JAKARTA, KOMPAS.com - Walau dianggap sebagai tokoh bangsa yang berpengaruh, ternyata banyak sisi kehidupan Ahmad Syafii Maarif atau Buya Syafii yang memperlihatkan dia adalah orang yang sederhana.
Akan tetapi, hal itu kini menjadi kenangan karena mantan Ketua Umum Pengurus Pusat (PP) Muhammadiyah itu meninggal pada Jumat (27/5/2022), dalam usia 86 tahun.
Buya meninggal pukul 10.15 WIB di Rumah Sakit Pembinaan Kesejahteraan Umat (PKU) Muhammadiyah, Gamping, Kabupaten Sleman, Daerah Istimewa Yogyakarta.
Semasa hidupnya, seorang kolega yang bernama Erik Tauvani membeberkan sisi lain seorang Buya Syafii.
Dalam pemberitaan Kompas.com pada 31 Mei 2020, Erik memaparkan Buya Syafii dan sang istri, Nurchalifah, merupakan sosok yang mandiri dan sederhana.
Menurut Erik, mencuci baju hingga menyapu rumah adalah pekerjaan yang rutin yang dilakukan Buya Syafii saat berada di rumah.
"Sopir pribadi tidak punya, pembantu pribadi tidak punya.

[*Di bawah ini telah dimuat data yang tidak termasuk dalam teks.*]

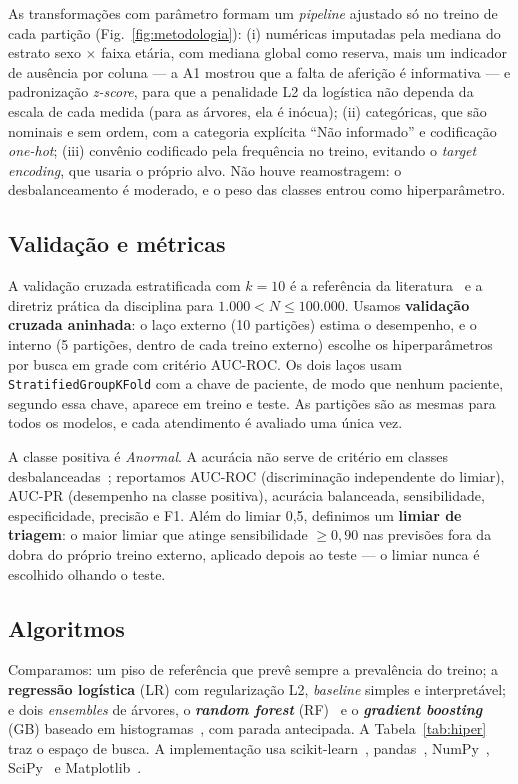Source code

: \documentclass[conference,a4paper]{IEEEtran}
\begin{document}
As transformações com parâmetro formam um \textit{pipeline} ajustado só no treino de cada partição (Fig.~\ref{fig:metodologia}): (i) numéricas imputadas pela mediana do estrato sexo $\times$ faixa etária, com mediana global como reserva, mais um indicador de ausência por coluna --- a A1 mostrou que a falta de aferição é informativa --- e padronização \textit{z-score}, para que a penalidade L2 da logística não dependa da escala de cada medida (para as árvores, ela é inócua); (ii) categóricas, que são nominais e sem ordem, com a categoria explícita ``Não informado'' e codificação \textit{one-hot}; (iii) convênio codificado pela frequência no treino, evitando o \textit{target encoding}, que usaria o próprio alvo. Não houve reamostragem: o desbalanceamento é moderado, e o peso das classes entrou como hiperparâmetro.

\subsection{Validação e métricas}

A validação cruzada estratificada com $k=10$ é a referência da literatura~\cite{kohavi1995} e a diretriz prática da disciplina para $1.000 < N \leq 100.000$. Usamos \textbf{validação cruzada aninhada}: o laço externo (10 partições) estima o desempenho, e o interno (5 partições, dentro de cada treino externo) escolhe os hiperparâmetros por busca em grade com critério AUC-ROC. Os dois laços usam \texttt{StratifiedGroupKFold} com a chave de paciente, de modo que nenhum paciente, segundo essa chave, aparece em treino e teste. As partições são as mesmas para todos os modelos, e cada atendimento é avaliado uma única vez.

A classe positiva é \emph{Anormal}. A acurácia não serve de critério em classes desbalanceadas~\cite{faceli2021}; reportamos AUC-ROC (discriminação independente do limiar), AUC-PR (desempenho na classe positiva), acurácia balanceada, sensibilidade, especificidade, precisão e F1. Além do limiar 0,5, definimos um \textbf{limiar de triagem}: o maior limiar que atinge sensibilidade $\geq0{,}90$ nas previsões fora da dobra do próprio treino externo, aplicado depois ao teste --- o limiar nunca é escolhido olhando o teste.

\subsection{Algoritmos}

Comparamos: um piso de referência que prevê sempre a prevalência do treino; a \textbf{regressão logística} (LR) com regularização L2, \textit{baseline} simples e interpretável; e dois \textit{ensembles} de árvores, o \textbf{\textit{random forest}} (RF)~\cite{breiman2001} e o \textbf{\textit{gradient boosting}} (GB) baseado em histogramas~\cite{friedman2001,ke2017}, com parada antecipada. A Tabela~\ref{tab:hiper} traz o espaço de busca. A implementação usa scikit-learn~\cite{pedregosa2011}, pandas~\cite{mckinney2010}, NumPy~\cite{harris2020}, SciPy~\cite{virtanen2020} e Matplotlib~\cite{hunter2007}.
\end{document}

Walaupun sesekali meminta tetangga bantu-bantu," kata Erik.
Baca juga: Ketua PGI Usulkan Buya Syafii Maarif Bisa Dianugerahi Pahlawan Nasional
Sikap bersahaja itu, kata Erik, juga ditunjukkan Buya Syafii saat bepergian menggunakan sepeda ke pasar untuk berbelanja kebutuhan sehari-hari, membeli obat, membayar listrik, atau pergi ke bank.
Menurut Erik, Buya Syafii memiliki prinsip pantang diistimewakan dan menjunjung tinggi kesetaraan. Misalnya sebagai contoh Buya Syafii kerap menolak ketika hendak didahulukan urutan ketika berobat ke rumah sakit, puskesmas, atau bertandang ke bank sampai mengurus paspor dan memilih antre seperti warga lainnya.
"Intinya Buya merasa semua sama, semua orang punya hak yang sama. Kultur egaliternya itu sangat kuat sehingga kalau ngantri Buya mengantre sesuai dengan nomor, tidak mau melewati," ucap Erik.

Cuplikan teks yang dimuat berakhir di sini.